Our analyses of NAHR in purebred and hybrid yeast has generated surprising observations that challenge widely accepted models for homologous recombination, suggesting exciting alternative mechanisms by which homologous recombination shapes genomes. We also showed that purebred and hybrid yeast evolve through a different spectrum of GCRs when exposed to the same selective pressure for 100-300 generations. We plan to ask how this evolution changes for a novel family of repetitive elements in which we manipulate the sequence divergence and chromatin structure of the repetitive elements.
Desiccation Tolerance
Desiccation tolerance has been correlated with a number of stress response pathways, including heat shock, osmotic shock, DNA damage, or high salt. We showed, however, through targeted mutational analysis, that all of these pathways are dispensable for desiccation tolerance.

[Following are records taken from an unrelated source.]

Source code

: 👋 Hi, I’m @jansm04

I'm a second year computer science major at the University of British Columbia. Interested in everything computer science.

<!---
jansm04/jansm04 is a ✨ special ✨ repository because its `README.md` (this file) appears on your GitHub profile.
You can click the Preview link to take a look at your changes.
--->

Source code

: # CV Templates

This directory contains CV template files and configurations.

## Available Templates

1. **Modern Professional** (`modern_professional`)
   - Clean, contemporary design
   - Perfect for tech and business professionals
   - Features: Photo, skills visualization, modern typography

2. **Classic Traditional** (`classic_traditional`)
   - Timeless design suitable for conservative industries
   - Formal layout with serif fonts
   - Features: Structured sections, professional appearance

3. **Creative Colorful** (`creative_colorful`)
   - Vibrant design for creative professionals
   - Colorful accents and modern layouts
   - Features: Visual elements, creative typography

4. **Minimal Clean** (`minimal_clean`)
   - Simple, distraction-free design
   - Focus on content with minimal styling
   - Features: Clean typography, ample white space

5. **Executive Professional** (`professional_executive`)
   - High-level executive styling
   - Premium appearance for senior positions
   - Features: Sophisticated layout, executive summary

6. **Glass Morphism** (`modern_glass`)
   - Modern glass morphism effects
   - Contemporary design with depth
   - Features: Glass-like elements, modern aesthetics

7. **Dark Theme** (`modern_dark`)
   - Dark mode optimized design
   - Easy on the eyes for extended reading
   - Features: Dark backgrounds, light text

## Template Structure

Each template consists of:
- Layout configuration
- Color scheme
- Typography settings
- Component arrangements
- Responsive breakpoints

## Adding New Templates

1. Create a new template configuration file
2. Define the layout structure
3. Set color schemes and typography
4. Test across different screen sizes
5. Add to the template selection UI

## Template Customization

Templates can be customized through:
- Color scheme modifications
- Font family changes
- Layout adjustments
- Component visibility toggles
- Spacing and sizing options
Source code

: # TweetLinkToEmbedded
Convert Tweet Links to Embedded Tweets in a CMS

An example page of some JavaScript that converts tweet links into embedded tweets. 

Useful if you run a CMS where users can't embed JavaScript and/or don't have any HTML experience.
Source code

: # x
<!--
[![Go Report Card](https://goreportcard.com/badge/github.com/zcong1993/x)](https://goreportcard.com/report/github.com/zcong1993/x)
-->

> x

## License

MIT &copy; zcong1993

Given that these prior correlations were uninformative, we screened for desiccation sensitivity in mutants deleted for each of the 5000 non-essential genes. We observed extreme desiccation sensitivity (10,000-fold reduction in viability) only when respiration is compromised. Experiments exploiting temporal inactivation of respiration show that desiccation tolerance requires respiration during cell growth prior to desiccation but not during the actual process of desiccation. We hypothesized that entry into the respiration state induces gene products or metabolites that protect cells from subsequent desiccation. We have identified loss-of-function second-site suppressors that restore nearly wild-type levels of desiccation tolerance to respiration-defective cells. One second-site suppressor is a transcriptional repressor, implying that desiccation tolerance is controlled at least in part by a transcriptional program. These are the first mutants discovered in any species that have a significant effect on desiccation tolerance, and the identification of a transcriptional program sets the stage for the elucidation of the actual effectors of desiccation tolerance.